Gus stepped forward.
“Wait!” Whizzo said, reaching out for him – but Gus raised a hand and waved it away.
He poised, just out of reach of the infected, watching its movements; disjointed and chaotic, and never standing still – but never moving quickly.
With a large, confident intake of breath, he stepped within reach. The infected could, in any sudden movement, reach out and fasten its teeth around Gus’s throat before he realised what was happening.
But it didn’t.
The god damn thing didn’t.
“I don’t believe it…” he whispered.
“This – this isn’t possible,” Whizzo said.
Gus looked over his shoulder at Desert, who said nothing.
He didn’t gloat. Just looked at her.
There was no satisfaction in winning – but satisfaction in proving to her that it could be done.
Sadie stepped forward. Sniffed the zombie. Looked back at Gus, as if to say, I don’t understand, this thing’s harmless.
“I’m going to take its restraints off,” Gus said.

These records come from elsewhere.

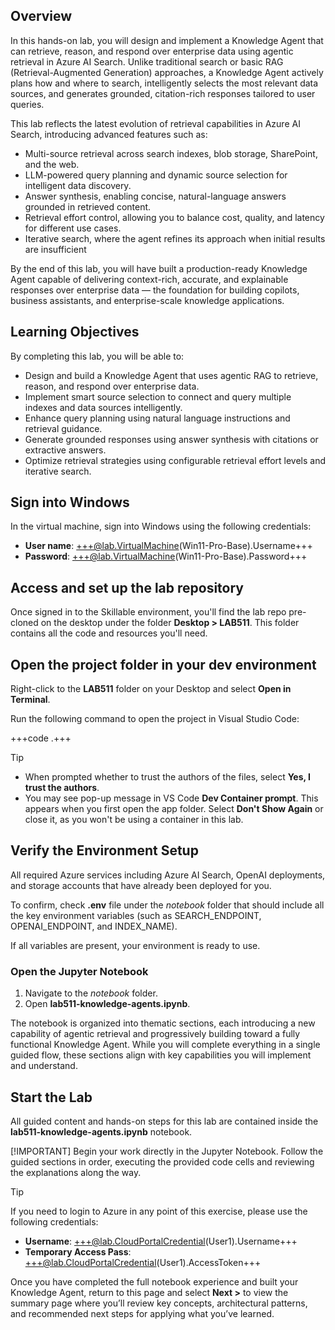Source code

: ## Overview

In this hands-on lab, you will design and implement a Knowledge Agent that can retrieve, reason, and respond over enterprise data using agentic retrieval in Azure AI Search. Unlike traditional search or basic RAG (Retrieval-Augmented Generation) approaches, a Knowledge Agent actively plans how and where to search, intelligently selects the most relevant data sources, and generates grounded, citation-rich responses tailored to user queries.

This lab reflects the latest evolution of retrieval capabilities in Azure AI Search, introducing advanced features such as:

* Multi-source retrieval across search indexes, blob storage, SharePoint, and the web.
* LLM-powered query planning and dynamic source selection for intelligent data discovery.
* Answer synthesis, enabling concise, natural-language answers grounded in retrieved content.
* Retrieval effort control, allowing you to balance cost, quality, and latency for different use cases.
* Iterative search, where the agent refines its approach when initial results are insufficient

By the end of this lab, you will have built a production-ready Knowledge Agent capable of delivering context-rich, accurate, and explainable responses over enterprise data — the foundation for building copilots, business assistants, and enterprise-scale knowledge applications.

## Learning Objectives

By completing this lab, you will be able to:

* Design and build a Knowledge Agent that uses agentic RAG to retrieve, reason, and respond over enterprise data.
* Implement smart source selection to connect and query multiple indexes and data sources intelligently.
* Enhance query planning using natural language instructions and retrieval guidance.
* Generate grounded responses using answer synthesis with citations or extractive answers.
* Optimize retrieval strategies using configurable retrieval effort levels and iterative search.

## Sign into Windows

In the virtual machine, sign into Windows using the following credentials:

- **User name**: +++@lab.VirtualMachine(Win11-Pro-Base).Username+++
- **Password**: +++@lab.VirtualMachine(Win11-Pro-Base).Password+++

## Access and set up the lab repository

Once signed in to the Skillable environment, you'll find the lab repo pre-cloned on the desktop under the folder **Desktop > LAB511**. This folder contains all the code and resources you'll need.

## Open the project folder in your dev environment

Right-click to the **LAB511** folder on your Desktop and select **Open in Terminal**.

Run the following command to open the project in Visual Studio Code:

+++code .+++

> [!TIP]
> * When prompted whether to trust the authors of the files, select **Yes, I trust the authors**.
> * You may see pop-up message in VS Code **Dev Container prompt**. This appears when you first open the app folder. Select **Don't Show Again** or close it, as you won't be using a container in this lab.

## Verify the Environment Setup

All required Azure services including Azure AI Search, OpenAI deployments, and storage accounts that have already been deployed for you.

To confirm, check **.env** file under the *notebook* folder that should include all the key environment variables (such as SEARCH_ENDPOINT, OPENAI_ENDPOINT, and INDEX_NAME).

If all variables are present, your environment is ready to use.

### Open the Jupyter Notebook

1. Navigate to the *notebook* folder.
2. Open **lab511-knowledge-agents.ipynb**.

The notebook is organized into thematic sections, each introducing a new capability of agentic retrieval and progressively building toward a fully functional Knowledge Agent. While you will complete everything in a single guided flow, these sections align with key capabilities you will implement and understand.

## Start the Lab

All guided content and hands-on steps for this lab are contained inside the **lab511-knowledge-agents.ipynb** notebook.

[!IMPORTANT]
Begin your work directly in the Jupyter Notebook. Follow the guided sections in order, executing the provided code cells and reviewing the explanations along the way.

> [!TIP]
> If you need to login to Azure in any point of this exercise, please use the following credentials:
> - **Username**: +++@lab.CloudPortalCredential(User1).Username+++
> - **Temporary Access Pass**: +++@lab.CloudPortalCredential(User1).AccessToken+++

Once you have completed the full notebook experience and built your Knowledge Agent, return to this page and select **Next >** to view the summary page where you’ll review key concepts, architectural patterns, and recommended next steps for applying what you’ve learned.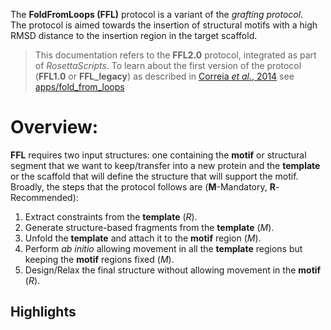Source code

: The **FoldFromLoops (FFL)** protocol is a variant of the _grafting protocol_.  
The protocol is aimed towards the insertion of structural motifs with a high RMSD distance to the insertion region in the target scaffold.

> This documentation refers to the **FFL2.0** protocol, integrated as part of _RosettaScripts_. To learn about the first version of the protocol (**FFL1.0** or **FFL_legacy**) as described in [Correia _et al._, 2014](http://doi.org/10.1038/nature12966) see [apps/fold_from_loops]()

# Overview:

**FFL** requires two input structures: one containing the **motif** or structural segment that we want to keep/transfer into a new protein and the **template** or the scaffold that will define the structure that will support the motif.  
Broadly, the steps that the protocol follows are (**M**-Mandatory, **R**-Recommended):  

1.  Extract constraints from the **template** (_R_).
2.  Generate structure-based fragments from the **template** (_M_).
3.  Unfold the **template** and attach it to the **motif** region (_M_).
4.  Perform _ab initio_ allowing movement in all the **template** regions but keeping the **motif** regions fixed (_M_).
5.  Design/Relax the final structure without allowing movement in the **motif** (_R_).

## Highlights
### 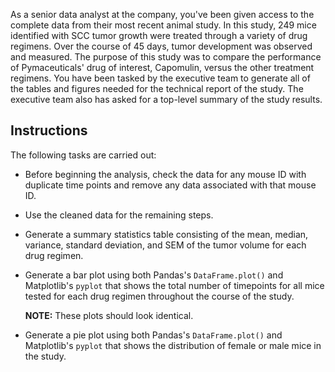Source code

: As a senior data analyst at the company, you've been given access to the complete data from their most recent animal study. 
In this study, 249 mice identified with SCC tumor growth were treated through a variety of drug regimens. Over the course of 
45 days, tumor development was observed and measured. The purpose of this study was to compare the performance of Pymaceuticals' 
drug of interest, Capomulin, versus the other treatment regimens. You have been tasked by the executive team to generate all 
of the tables and figures needed for the technical report of the study. The executive team also has asked for a top-level summary 
of the study results.

## Instructions 

The following tasks are carried out:

* Before beginning the analysis, check the data for any mouse ID with duplicate time points and remove any data associated with 
that mouse ID.

* Use the cleaned data for the remaining steps.

* Generate a summary statistics table consisting of the mean, median, variance, standard deviation, and SEM of the tumor volume 
for each drug regimen.

* Generate a bar plot using both Pandas's `DataFrame.plot()` and Matplotlib's `pyplot` that shows the total number of timepoints 
for all mice tested for each drug regimen throughout the course of the study.

    **NOTE:** These plots should look identical.

* Generate a pie plot using both Pandas's `DataFrame.plot()` and Matplotlib's `pyplot` that shows the distribution of female or 
male mice in the study.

“No, don’t!” Whizzo replied, backing away. “It might be tricking us!”
“The infected can’t trick us.”
“There are a lot of things we thought the infected couldn’t do,” Desert pointed out.
“Fine,” Gus said. He took out his gun. “Happy?”
Desert withdrew hers too.
“Do it,” she said.
Whizzo looked helplessly around himself, as if searching for a weapon, knowing he wouldn’t be able to use one if he had it.
Sadie readied her hands – those gentle hands that could remove an infected’s head as easy as poking the head off a sunflower
Warily, Gus reached for the cable tied around the drainpipe. He leant forward, his throat before its teeth, cut through it, and the thing was released.
They all stood back.
It stumbled forward, falling, then pushing itself up. Finding that it only had one leg, it pushed itself to its knee and dragged itself forward.
At first, Desert thought it was dragging itself toward her, and she aimed her gun – but with Gus’s fervent shake of the hand, she realised it was aiming for the stairs behind her.